I felt the need to dig some big copper coins which have been thin on the ground for me lately, so I hit up my favourite bush site despite the fact that I haven't pulled a coin or much worthwhile at all out of it for six months now. I'm fairly sure this site at least at the beginning used to be an old slab hut (early 1860s), at about 4 inches down there's a 2-3 inch thick layer of extremely hard clay which must have been the floor - I originally thought it was just baked clay from a fire but it covers a reasonably big area which correlates well with the abundance of relics. The ground returns to regular compacted loam below the clay so it's definitely a man-made layer. The fun thing about it is that a lot of the relics
below the clay, with a lot of mid-1850s tokens and coins in good nick wear wise, which gets me thinking about whether there was a previous occupation before everyone moved into the area in the early 1860s.

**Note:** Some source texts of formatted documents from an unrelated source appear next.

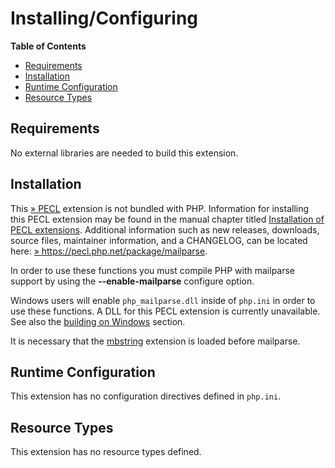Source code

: Installing/Configuring
======================

**Table of Contents**

-   [Requirements](/mailparse/setup.html#Requirements)
-   [Installation](/mailparse/setup.html#Installation)
-   [Runtime
    Configuration](/mailparse/setup.html#Runtime%20Configuration)
-   [Resource Types](/mailparse/setup.html#Resource%20Types)

Requirements
------------

No external libraries are needed to build this extension.

Installation
------------

This <a href="https://pecl.php.net/" class="link external">» PECL</a>
extension is not bundled with PHP. Information for installing this PECL
extension may be found in the manual chapter titled
<a href="/install/pecl.html" class="link">Installation of PECL extensions</a>.
Additional information such as new releases, downloads, source files,
maintainer information, and a CHANGELOG, can be located here:
<a href="https://pecl.php.net/package/mailparse" class="link external">» https://pecl.php.net/package/mailparse</a>.

In order to use these functions you must compile PHP with mailparse
support by using the **--enable-mailparse** configure option.

Windows users will enable `php_mailparse.dll` inside of `php.ini` in
order to use these functions. A DLL for this PECL extension is currently
unavailable. See also the
<a href="/install/windows/legacy/index.html#install.windows.legacy.building" class="link">building on Windows</a>
section.

It is necessary that the
<a href="/ref/mbstring.html" class="link">mbstring</a> extension is
loaded before mailparse.

Runtime Configuration
---------------------

This extension has no configuration directives defined in `php.ini`.

Resource Types
--------------

This extension has no resource types defined.
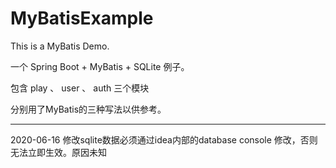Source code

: # MyBatisExample
This is a MyBatis Demo.

一个 Spring Boot + MyBatis + SQLite 例子。

包含 play 、 user 、 auth 三个模块

分别用了MyBatis的三种写法以供参考。

------------------------------------------
2020-06-16
修改sqlite数据必须通过idea内部的database console 修改，否则无法立即生效。原因未知

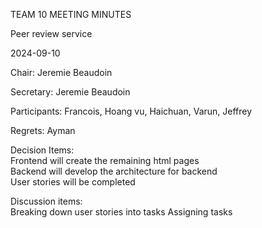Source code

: TEAM 10 MEETING MINUTES

Peer review service

2024-09-10

Chair: Jeremie Beaudoin

Secretary: Jeremie Beaudoin

Participants: Francois, Hoang vu, Haichuan, Varun, Jeffrey

Regrets: Ayman

Decision Items:
<br>Frontend will create the remaining html pages
<br>Backend will develop the architecture for backend
<br>User stories will be completed



Discussion items:
<br>Breaking down user stories into tasks
Assigning tasks

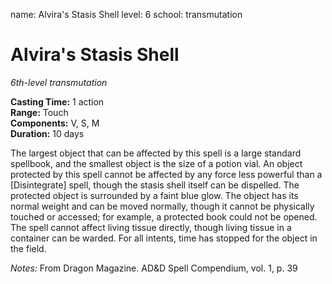 name: Alvira's Stasis Shell
level: 6
school: transmutation

# Alvira's Stasis Shell
_6th-level transmutation_ 

**Casting Time:** 1 action   
**Range:** Touch    
**Components:** V, S, M  
**Duration:** 10 days

The largest object that can be affected by this spell is a large standard spellbook, and the smallest object is the size of a potion vial. An object protected by this spell  cannot be affected by any force less powerful than a [Disintegrate] spell, though the stasis shell itself can be dispelled. The protected object is surrounded by a faint blue glow. The object has its normal weight and can be moved normally, though it cannot be physically touched or accessed; for example, a protected book could not be opened. The spell cannot affect living tissue directly, though living tissue in a container can be warded. For all intents, time has stopped for the object in the field.

_Notes:_ From Dragon Magazine. AD&D Spell Compendium, vol. 1, p. 39
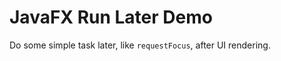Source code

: JavaFX Run Later Demo
=====================

Do some simple task later, like `requestFocus`, after UI rendering.

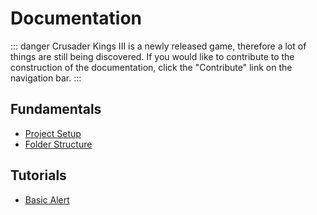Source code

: # Documentation

::: danger
Crusader Kings III is a newly released game, therefore a lot of things are still being discovered.
If you would like to contribute to the construction of the documentation, click the "Contribute" link on the navigation bar.
:::

## Fundamentals

* [Project Setup](fundamentals/project-setup.md)
* [Folder Structure](fundamentals/folder-structure.md)

## Tutorials

* [Basic Alert](tutorials/basic-alert.md)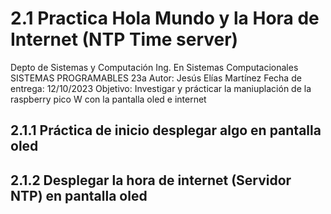 # 2.1 Practica Hola Mundo y la Hora de Internet (NTP Time server) 
Depto de Sistemas y Computación 
Ing. En Sistemas Computacionales 
SISTEMAS PROGRAMABLES 23a 
Autor: Jesús Elías Martínez 
Fecha de entrega:   12/10/2023 
Objetivo: Investigar y prácticar la maniuplación de la raspberry pico W con la pantalla oled e internet 

## 2.1.1 Práctica de inicio desplegar algo en pantalla oled


## 2.1.2 Desplegar la hora de internet (Servidor NTP) en pantalla oled


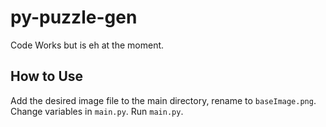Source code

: # py-puzzle-gen

Code Works but is eh at the moment.

## How to Use
Add the desired image file to the main directory, rename to `baseImage.png`.
Change variables in `main.py`.
Run `main.py`.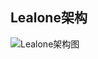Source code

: ## Lealone架构
![Lealone架构图](https://github.com/codefollower/Lealone/blob/c42c05e29fab67d2363148cb3eab0c12e0cb2f7e/lealone/docs/Lealone%E6%9E%B6%E6%9E%84.png)
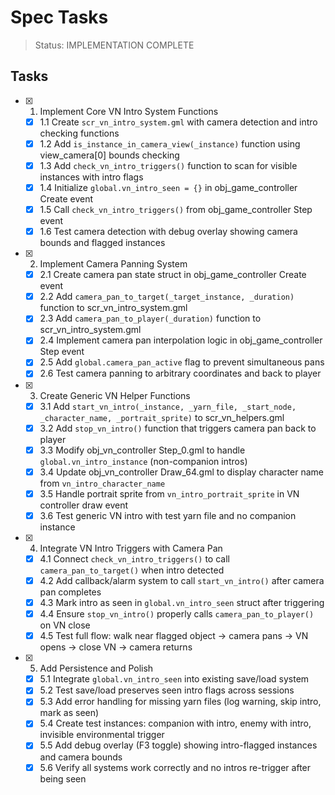 # Spec Tasks

> Status: IMPLEMENTATION COMPLETE

## Tasks

- [x] 1. Implement Core VN Intro System Functions
  - [x] 1.1 Create `scr_vn_intro_system.gml` with camera detection and intro checking functions
  - [x] 1.2 Add `is_instance_in_camera_view(_instance)` function using view_camera[0] bounds checking
  - [x] 1.3 Add `check_vn_intro_triggers()` function to scan for visible instances with intro flags
  - [x] 1.4 Initialize `global.vn_intro_seen = {}` in obj_game_controller Create event
  - [x] 1.5 Call `check_vn_intro_triggers()` from obj_game_controller Step event
  - [x] 1.6 Test camera detection with debug overlay showing camera bounds and flagged instances

- [x] 2. Implement Camera Panning System
  - [x] 2.1 Create camera pan state struct in obj_game_controller Create event
  - [x] 2.2 Add `camera_pan_to_target(_target_instance, _duration)` function to scr_vn_intro_system.gml
  - [x] 2.3 Add `camera_pan_to_player(_duration)` function to scr_vn_intro_system.gml
  - [x] 2.4 Implement camera pan interpolation logic in obj_game_controller Step event
  - [x] 2.5 Add `global.camera_pan_active` flag to prevent simultaneous pans
  - [x] 2.6 Test camera panning to arbitrary coordinates and back to player

- [x] 3. Create Generic VN Helper Functions
  - [x] 3.1 Add `start_vn_intro(_instance, _yarn_file, _start_node, _character_name, _portrait_sprite)` to scr_vn_helpers.gml
  - [x] 3.2 Add `stop_vn_intro()` function that triggers camera pan back to player
  - [x] 3.3 Modify obj_vn_controller Step_0.gml to handle `global.vn_intro_instance` (non-companion intros)
  - [x] 3.4 Update obj_vn_controller Draw_64.gml to display character name from `vn_intro_character_name`
  - [x] 3.5 Handle portrait sprite from `vn_intro_portrait_sprite` in VN controller draw event
  - [x] 3.6 Test generic VN intro with test yarn file and no companion instance

- [x] 4. Integrate VN Intro Triggers with Camera Pan
  - [x] 4.1 Connect `check_vn_intro_triggers()` to call `camera_pan_to_target()` when intro detected
  - [x] 4.2 Add callback/alarm system to call `start_vn_intro()` after camera pan completes
  - [x] 4.3 Mark intro as seen in `global.vn_intro_seen` struct after triggering
  - [x] 4.4 Ensure `stop_vn_intro()` properly calls `camera_pan_to_player()` on VN close
  - [x] 4.5 Test full flow: walk near flagged object → camera pans → VN opens → close VN → camera returns

- [x] 5. Add Persistence and Polish
  - [x] 5.1 Integrate `global.vn_intro_seen` into existing save/load system
  - [x] 5.2 Test save/load preserves seen intro flags across sessions
  - [x] 5.3 Add error handling for missing yarn files (log warning, skip intro, mark as seen)
  - [x] 5.4 Create test instances: companion with intro, enemy with intro, invisible environmental trigger
  - [x] 5.5 Add debug overlay (F3 toggle) showing intro-flagged instances and camera bounds
  - [x] 5.6 Verify all systems work correctly and no intros re-trigger after being seen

I decided to mix it up a bit and run Park 1 with no iron rejection at all. For giggles I turned the iron bias off completely as well, something I haven't tried seriously before. When .22 bullets started jumping out of this fairly well covered ground I realised I was onto something! It didn't take long before I managed to work up an intermittent but stationary 18-19 in among the nails. I broke through the floor clay layer to find a sandstone / quartzite ball that someone a) carried a long way and b) spent a lot of time making round - the site isn't stony at all, the creeks nearby don't have any stones in the beds and the ones that do a bit further afield never have round rocks. The signal was coming from under the stone at a depth of nearly the length of the pinpointer:
Can't trust the numbers, these pennies usually ring up solidly in the mid 20's! At a deep 18 I was certain I was digging an old belt buckle or large chunk of lead. I've been over this exact patch many times running on an iron bias of 1 with no target, now I get to do it all again with none. These are my favourite coins to dig, I rate them above all the old silver, they're just so chunky!